__Problem to work on__: Because the entries hold pictures, reproduce only their words, exactly as written.
*** Information provided Section Begins ***
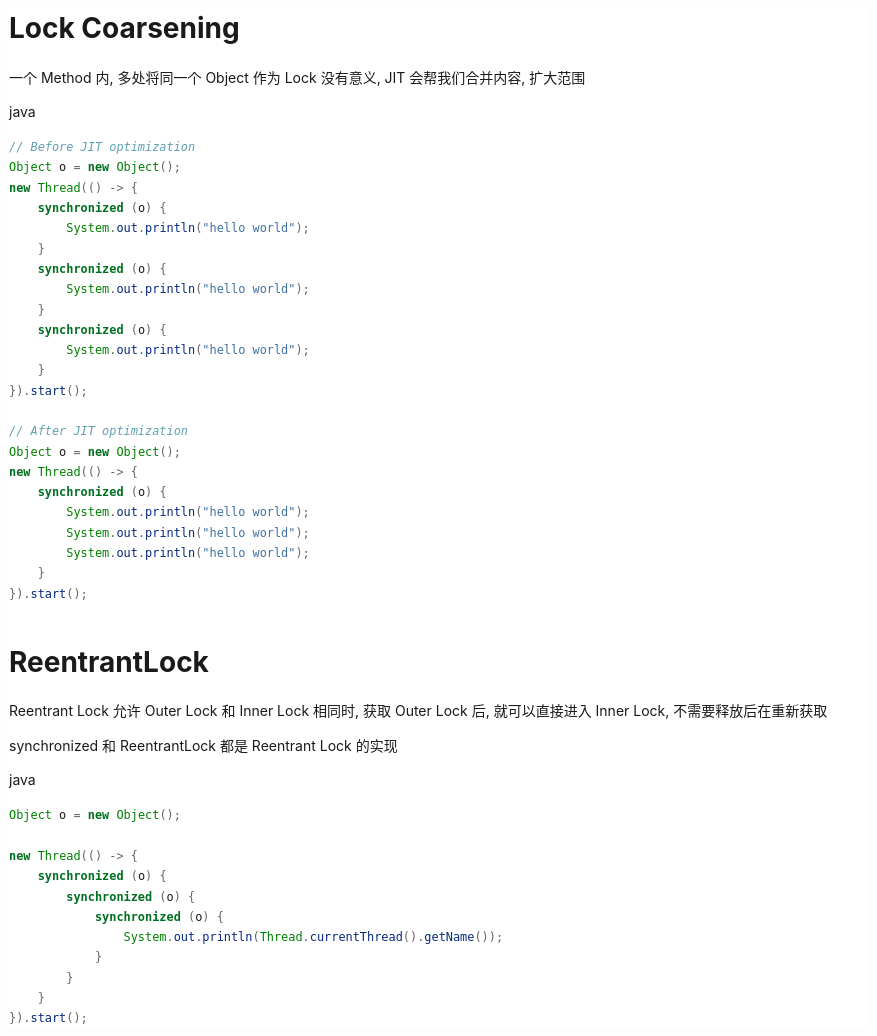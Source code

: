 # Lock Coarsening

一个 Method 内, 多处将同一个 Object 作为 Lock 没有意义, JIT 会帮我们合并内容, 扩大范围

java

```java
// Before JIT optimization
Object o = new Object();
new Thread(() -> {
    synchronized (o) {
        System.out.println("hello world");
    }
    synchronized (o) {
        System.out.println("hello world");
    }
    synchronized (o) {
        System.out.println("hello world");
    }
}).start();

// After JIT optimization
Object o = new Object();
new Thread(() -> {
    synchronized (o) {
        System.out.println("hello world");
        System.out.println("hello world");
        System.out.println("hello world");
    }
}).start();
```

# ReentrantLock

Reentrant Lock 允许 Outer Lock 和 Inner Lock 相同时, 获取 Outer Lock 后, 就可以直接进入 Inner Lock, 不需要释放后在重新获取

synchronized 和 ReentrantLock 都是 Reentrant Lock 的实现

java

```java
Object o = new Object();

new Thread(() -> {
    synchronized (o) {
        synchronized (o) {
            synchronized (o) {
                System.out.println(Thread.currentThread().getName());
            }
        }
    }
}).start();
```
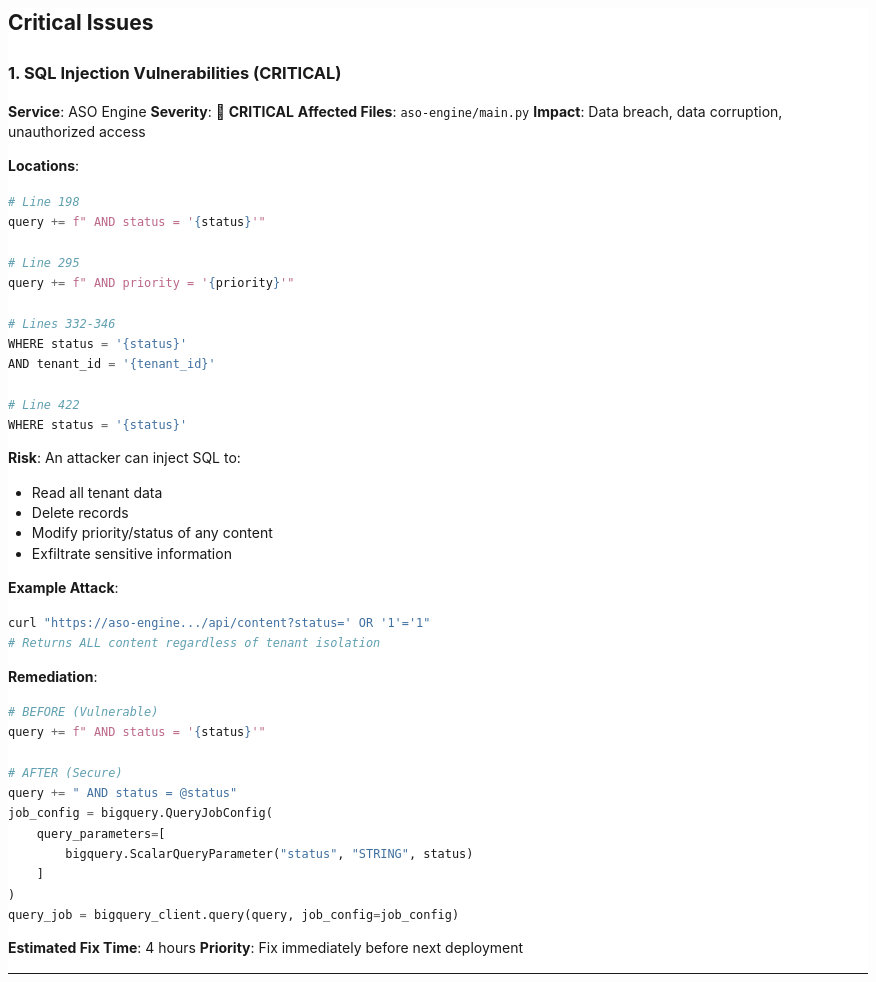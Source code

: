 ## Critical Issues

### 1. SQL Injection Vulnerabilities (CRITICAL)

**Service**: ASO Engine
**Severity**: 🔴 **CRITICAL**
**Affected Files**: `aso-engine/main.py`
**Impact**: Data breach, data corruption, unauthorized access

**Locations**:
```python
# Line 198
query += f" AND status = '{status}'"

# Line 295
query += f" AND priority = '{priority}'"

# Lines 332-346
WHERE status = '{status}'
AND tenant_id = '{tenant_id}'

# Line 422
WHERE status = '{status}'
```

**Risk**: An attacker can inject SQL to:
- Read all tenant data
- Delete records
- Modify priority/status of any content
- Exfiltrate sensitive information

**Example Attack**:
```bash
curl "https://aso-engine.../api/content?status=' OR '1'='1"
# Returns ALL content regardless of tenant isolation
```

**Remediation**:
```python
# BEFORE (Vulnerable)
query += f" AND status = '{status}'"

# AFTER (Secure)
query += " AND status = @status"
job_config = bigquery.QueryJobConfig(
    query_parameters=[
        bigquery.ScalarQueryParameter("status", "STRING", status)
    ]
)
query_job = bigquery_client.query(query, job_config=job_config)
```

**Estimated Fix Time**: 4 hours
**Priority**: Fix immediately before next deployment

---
*** Information provided Section Ends ***
__Reply__:
Source code

: # Lock Coarsening

一个 Method 内, 多处将同一个 Object 作为 Lock 没有意义, JIT 会帮我们合并内容, 扩大范围

java

```java
// Before JIT optimization
Object o = new Object();
new Thread(() -> {
    synchronized (o) {
        System.out.println("hello world");
    }
    synchronized (o) {
        System.out.println("hello world");
    }
    synchronized (o) {
        System.out.println("hello world");
    }
}).start();

// After JIT optimization
Object o = new Object();
new Thread(() -> {
    synchronized (o) {
        System.out.println("hello world");
        System.out.println("hello world");
        System.out.println("hello world");
    }
}).start();
```

# ReentrantLock

Reentrant Lock 允许 Outer Lock 和 Inner Lock 相同时, 获取 Outer Lock 后, 就可以直接进入 Inner Lock, 不需要释放后在重新获取

synchronized 和 ReentrantLock 都是 Reentrant Lock 的实现

java

```java
Object o = new Object();

new Thread(() -> {
    synchronized (o) {
        synchronized (o) {
            synchronized (o) {
                System.out.println(Thread.currentThread().getName());
            }
        }
    }
}).start();
```
Source code

: ## Critical Issues

### 1. SQL Injection Vulnerabilities (CRITICAL)

**Service**: ASO Engine
**Severity**: 🔴 **CRITICAL**
**Affected Files**: `aso-engine/main.py`
**Impact**: Data breach, data corruption, unauthorized access

**Locations**:
```python
# Line 198
query += f" AND status = '{status}'"

# Line 295
query += f" AND priority = '{priority}'"

# Lines 332-346
WHERE status = '{status}'
AND tenant_id = '{tenant_id}'

# Line 422
WHERE status = '{status}'
```

**Risk**: An attacker can inject SQL to:
- Read all tenant data
- Delete records
- Modify priority/status of any content
- Exfiltrate sensitive information

**Example Attack**:
```bash
curl "https://aso-engine.../api/content?status=' OR '1'='1"
# Returns ALL content regardless of tenant isolation
```

**Remediation**:
```python
# BEFORE (Vulnerable)
query += f" AND status = '{status}'"

# AFTER (Secure)
query += " AND status = @status"
job_config = bigquery.QueryJobConfig(
    query_parameters=[
        bigquery.ScalarQueryParameter("status", "STRING", status)
    ]
)
query_job = bigquery_client.query(query, job_config=job_config)
```

**Estimated Fix Time**: 4 hours
**Priority**: Fix immediately before next deployment

---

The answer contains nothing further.